Now I am digitizing old photos and let me just say it’s a time-consuming feat taking pictures of pictures! The plus side is the process gives me ample time to chew on things, such as the nature of change, and especially how much technology changes, leaving humanity stumbling in its wake. My digital camera (which has been gathering dust for years) once seemed futuristic, but now it’s so passé.

Revisiting old photographs has struck me in two major ways. First, I can’t help waxing nostalgic about certain memories from my analogue life—like when 4 pictures (from a roll of 36) turned out. That wasn’t great, but the delicious sense of anticipation waiting for something to happen (in this case, the film to be developed) was. While the final product often led to disappointment (overexposed images), delight (some turned out), self-consciousness (do I really look like that?!), and joy, the process taught me the art of waiting and wondering, letting my imagination fill in the blanks. Now we are used to instant results and seeing manicured, perfected images nonstop. But what makes the world interesting (to me, at least) are its rough edges.

Second, I can’t believe how quiet the streets were before mass tourism plagued the globe. Travel is a rite of passage for the young and it was no different in my day, though in the 1990s cheap travel meant taking slow-moving buses and trains. It took more planning, cunning, sweat, and certainly time and dinero getting from A to B. But now due to low-cost flights, which have enabled hypermobility and a sense of entitlement to it, tourism has mushroomed. From 25 million international arrivals in 1950 and to 1.3 billion in 2017, according to the UN's World Tourism Organization.

There’s no single cause for mass tourism, though the planet’s current population is unprecedented in size, and increasing numbers have the means to travel. Travel has become a disturbing sign of the times and our incessant call for fast results and new options. Just like our ability to manipulate images and remove whatever we deem less than optimal, travel has become a feat of managing unknowns and seeking specific results. More a product than an experience. This is why selfie-filled day trips are more popular than lengthy pilgrimages seeking connection.


Nowhere is this more apparent than with Prague, where I lived and worked in 1991. At the time, the city was a poor, undiscovered gem just emerging from bleak communist rule. Few people spoke English, so I walked everywhere with my bulky bilingual dictionary, continually getting lost in its fairytale streets.

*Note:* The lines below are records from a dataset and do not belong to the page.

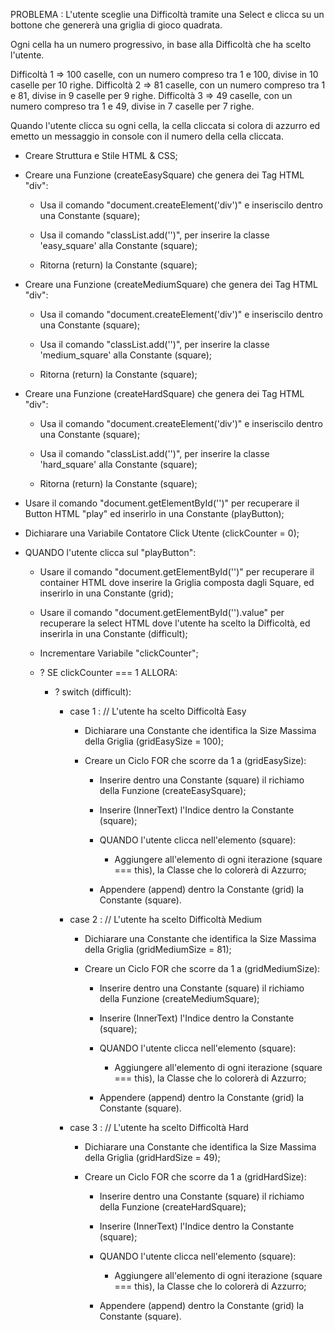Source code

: PROBLEMA : L'utente sceglie una Difficoltà tramite una Select e clicca su un bottone che genererà una griglia di gioco quadrata.

Ogni cella ha un numero progressivo, in base alla Difficoltà che ha scelto l'utente.

Difficoltà 1 => 100 caselle, con un numero compreso tra 1 e 100, divise in 10 caselle per 10 righe.
Difficoltà 2 => 81 caselle, con un numero compreso tra 1 e 81, divise in 9 caselle per 9 righe.
Difficoltà 3 => 49 caselle, con un numero compreso tra 1 e 49, divise in 7 caselle per 7 righe.

Quando l'utente clicca su ogni cella, la cella cliccata si colora di azzurro ed emetto un messaggio in console con il numero della cella cliccata.


- Creare Struttura e Stile HTML & CSS;


- Creare una Funzione (createEasySquare) che genera dei Tag HTML "div":

    - Usa il comando "document.createElement('div')" e inseriscilo dentro una Constante (square);

    - Usa il comando "classList.add('')", per inserire la classe 'easy_square' alla Constante (square);

    - Ritorna (return) la Constante (square);


- Creare una Funzione (createMediumSquare) che genera dei Tag HTML "div":

    - Usa il comando "document.createElement('div')" e inseriscilo dentro una Constante (square);

    - Usa il comando "classList.add('')", per inserire la classe 'medium_square' alla Constante (square);

    - Ritorna (return) la Constante (square);


- Creare una Funzione (createHardSquare) che genera dei Tag HTML "div":

    - Usa il comando "document.createElement('div')" e inseriscilo dentro una Constante (square);

    - Usa il comando "classList.add('')", per inserire la classe 'hard_square' alla Constante (square);

    - Ritorna (return) la Constante (square);


- Usare il comando "document.getElementById('')" per recuperare il Button HTML "play" ed inserirlo in una Constante (playButton);


- Dichiarare una Variabile Contatore Click Utente (clickCounter = 0);


- QUANDO l'utente clicca sul "playButton":

    - Usare il comando "document.getElementById('')" per recuperare il container HTML dove inserire la Griglia composta dagli Square, ed inserirlo in una Constante (grid);

    - Usare il comando "document.getElementById('').value" per recuperare la select HTML dove l'utente ha scelto la Difficoltà, ed inserirla in una Constante (difficult);

    - Incrementare Variabile "clickCounter";

    - ? SE clickCounter === 1 ALLORA:

        - ? switch (difficult):

            - case 1 : // L'utente ha scelto Difficoltà Easy

                - Dichiarare una Constante che identifica la Size Massima della Griglia (gridEasySize = 100);

                - Creare un Ciclo FOR che scorre da 1 a (gridEasySize):

                    - Inserire dentro una Constante (square) il richiamo della Funzione (createEasySquare);

                    - Inserire (InnerText) l'Indice dentro la Constante (square);

                    - QUANDO l'utente clicca nell'elemento (square):

                        - Aggiungere all'elemento di ogni iterazione (square === this), la Classe che lo colorerà di Azzurro;

                    - Appendere (append) dentro la Constante (grid) la Constante (square).


            - case 2 : // L'utente ha scelto Difficoltà Medium

                - Dichiarare una Constante che identifica la Size Massima della Griglia (gridMediumSize = 81);

                - Creare un Ciclo FOR che scorre da 1 a (gridMediumSize):

                    - Inserire dentro una Constante (square) il richiamo della Funzione (createMediumSquare);

                    - Inserire (InnerText) l'Indice dentro la Constante (square);

                    - QUANDO l'utente clicca nell'elemento (square):

                        - Aggiungere all'elemento di ogni iterazione (square === this), la Classe che lo colorerà di Azzurro;

                    - Appendere (append) dentro la Constante (grid) la Constante (square).


            - case 3 : // L'utente ha scelto Difficoltà Hard

                - Dichiarare una Constante che identifica la Size Massima della Griglia (gridHardSize = 49);

                - Creare un Ciclo FOR che scorre da 1 a (gridHardSize):

                    - Inserire dentro una Constante (square) il richiamo della Funzione (createHardSquare);

                    - Inserire (InnerText) l'Indice dentro la Constante (square);

                    - QUANDO l'utente clicca nell'elemento (square):

                        - Aggiungere all'elemento di ogni iterazione (square === this), la Classe che lo colorerà di Azzurro;

                    - Appendere (append) dentro la Constante (grid) la Constante (square).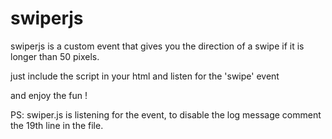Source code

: # swiperjs

swiperjs is a custom event that gives you the direction of a swipe if it is longer than 50 pixels.

just include the script in your html and listen for the 'swipe' event

<script src="swiper.js"></script>
<script>
    window.addEventListent('swipe', (swipeEvent)=>{
        console.log(swipeEvent.detail)
    })
</script>

and enjoy the fun !

PS: swiper.js is listening for the event, to disable the log message comment the 19th line in the file.
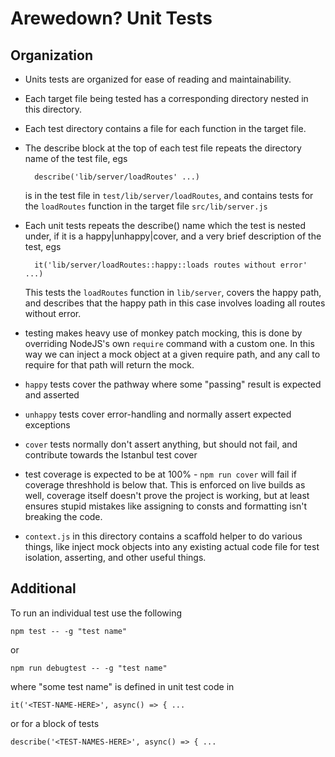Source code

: # Arewedown? Unit Tests

## Organization

- Units tests are organized for ease of reading and maintainability. 
- Each target file being tested has a corresponding directory nested in this directory.
- Each test directory contains a file for each function in the target file.
- The describe block at the top of each test file repeats the directory name of the test file, egs

        describe('lib/server/loadRoutes' ...)

  is in the test file in `test/lib/server/loadRoutes`, and contains tests for the `loadRoutes` function in the target file `src/lib/server.js`
- Each unit tests repeats the describe() name which the test is nested under, if it is a happy|unhappy|cover, and a very brief description of the test, egs

        it('lib/server/loadRoutes::happy::loads routes without error' ...)

  This tests the `loadRoutes` function in `lib/server`, covers the happy path, and describes that the happy path in this case
  involves loading all routes without error.
- testing makes heavy use of monkey patch mocking, this is done by overriding NodeJS's own `require` command with a custom one. In this way we can inject a mock
 object at a given require path, and any call to require for that path will return the mock.
- `happy` tests cover the pathway where some "passing" result is expected and asserted
- `unhappy` tests cover error-handling and normally assert expected exceptions
- `cover` tests normally don't assert anything, but should not fail, and contribute towards the Istanbul test cover
- test coverage is expected to be at 100% - `npm run cover` will fail if coverage threshhold is below that. This is enforced on live builds as well, coverage itself doesn't prove the project is working, but at least ensures stupid mistakes like assigning to consts and formatting isn't breaking the code. 
- `context.js` in this directory contains a scaffold helper to do various things, like inject mock objects into any existing actual code file for test isolation, asserting, and other useful things.

## Additional

To run an individual test use the following

    npm test -- -g "test name"

or

    npm run debugtest -- -g "test name"

where "some test name" is defined in unit test code in

    it('<TEST-NAME-HERE>', async() => { ...

or for a block of tests

    describe('<TEST-NAMES-HERE>', async() => { ...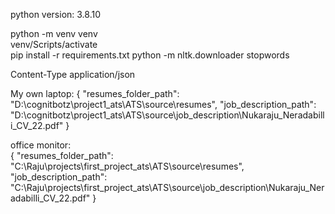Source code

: python version:  3.8.10 



python -m venv venv   
venv/Scripts/activate  
pip install -r requirements.txt 
python -m nltk.downloader stopwords  


Content-Type 
application/json

My own laptop: 
{
    "resumes_folder_path": "D:\\cognitbotz\\project1_ats\\ATS\\source\\resumes",
    "job_description_path": "D:\\cognitbotz\\project1_ats\\ATS\\source\\job_description\\Nukaraju_Neradabilli_CV_22.pdf"
}



office monitor:  
{
    "resumes_folder_path": "C:\\Raju\\projects\\first_project_ats\\ATS\\source\\resumes",
    "job_description_path": "C:\\Raju\\projects\\first_project_ats\\ATS\\source\\job_description\\Nukaraju_Neradabilli_CV_22.pdf"
}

One day in a secluded square, I discovered the John Lennon Wall, a tribute to the artist, who symbolized the political freedom young Czechs yearned for. There was a large etching of John Lennon wearing NHS glasses in black paint, plus a few other drawings (*black and white photo above) at the foot of the wall. But not much else. It was a simple statement, not the phenomenon it would become later. Today, every centimeter is tagged in multicolored paint, including hearts and peace signs, with musicians busking underneath. The police regularly monitor it to make sure the artistic portion is not defaced.

Of course, nothing ever stays the same, that’s what makes life interesting. But the wall isn’t about Prague anymore, nor its history. What you see are generalized sentiments that could be found in any major capital and an obvious photo opportunity. Like those padlocks stuck on nearly every bridge, individual yet cliched tokens of love. When everyone does it, it loses meaning. When everyone goes there, it also becomes a cliché. To find something truly original, you have to search longer and trust because at its best, travel is a gamble.

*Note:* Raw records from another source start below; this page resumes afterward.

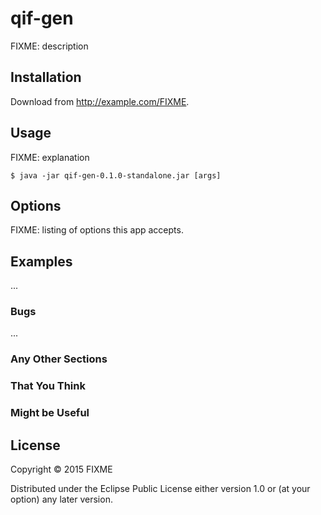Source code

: # qif-gen

FIXME: description

## Installation

Download from http://example.com/FIXME.

## Usage

FIXME: explanation

    $ java -jar qif-gen-0.1.0-standalone.jar [args]

## Options

FIXME: listing of options this app accepts.

## Examples

...

### Bugs

...

### Any Other Sections
### That You Think
### Might be Useful

## License

Copyright © 2015 FIXME

Distributed under the Eclipse Public License either version 1.0 or (at
your option) any later version.
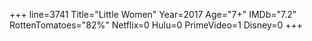 +++
line=3741
Title="Little Women"
Year=2017
Age="7+"
IMDb="7.2"
RottenTomatoes="82%"
Netflix=0
Hulu=0
PrimeVideo=1
Disney=0
+++

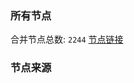 ### 所有节点
合并节点总数: `2244`
[节点链接](https://raw.githubusercontent.com/rzhy1/11/master/sub/sub_merge_base64.txt)

### 节点来源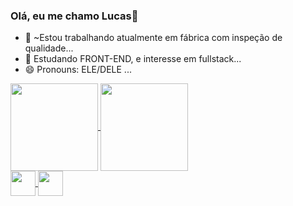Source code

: ### Olá, eu me chamo Lucas👋 

- 🔭 ~Estou trabalhando atualmente em fábrica com inspeção de qualidade...
- 🌱 Estudando FRONT-END, e interesse em fullstack...
- 😄 Pronouns: ELE/DELE ...

<div>
  <a href="https://github.com/Lucas2907">
  <img align="center" height="140em" src="https://github-readme-stats.vercel.app/api?username=Lucas2907&show_icons=true&theme=github_dark"/>
  <img align="center" height="140em" src="https://github-readme-stats.vercel.app/api/top-langs/?username=Lucas2907&layout=compact&langs_count=16&theme=github_dark"/>
</div>

<div style="display: inline_block><br>     

<img align="center" widht="40" height="40" src="https://cdn.jsdelivr.net/gh/devicons/devicon/icons/python/python-original.svg" />
<img align="center" widht="40" height="40" src="https://cdn.jsdelivr.net/gh/devicons/devicon/icons/html5/html5-original.svg" />
<img align="center" widht="40" height="40" src="https://cdn.jsdelivr.net/gh/devicons/devicon/icons/css3/css3-original-wordmark.svg" />
                                                                                                                            
                     
</div>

I am not writing this to say, “It’s too late. Everywhere’s a tourist trap,” because it’s not true. Just most places worth visiting haven’t been documented a million times. I would instead encourage people to consider what they are looking for when they travel. For me, it’s about experiencing wonder and awe, seeking the unfamiliar and witnessing the fascinating diversity that exists on this planet. It's about surrendering my ideas of the world and growing into new ones. Looking back on old photos, it’s clear I got lucky to see the world before it was trampled by mass tourism—and I’d love for others to experience the same highs.


You just have to make the effort and ignore the well-beaten path.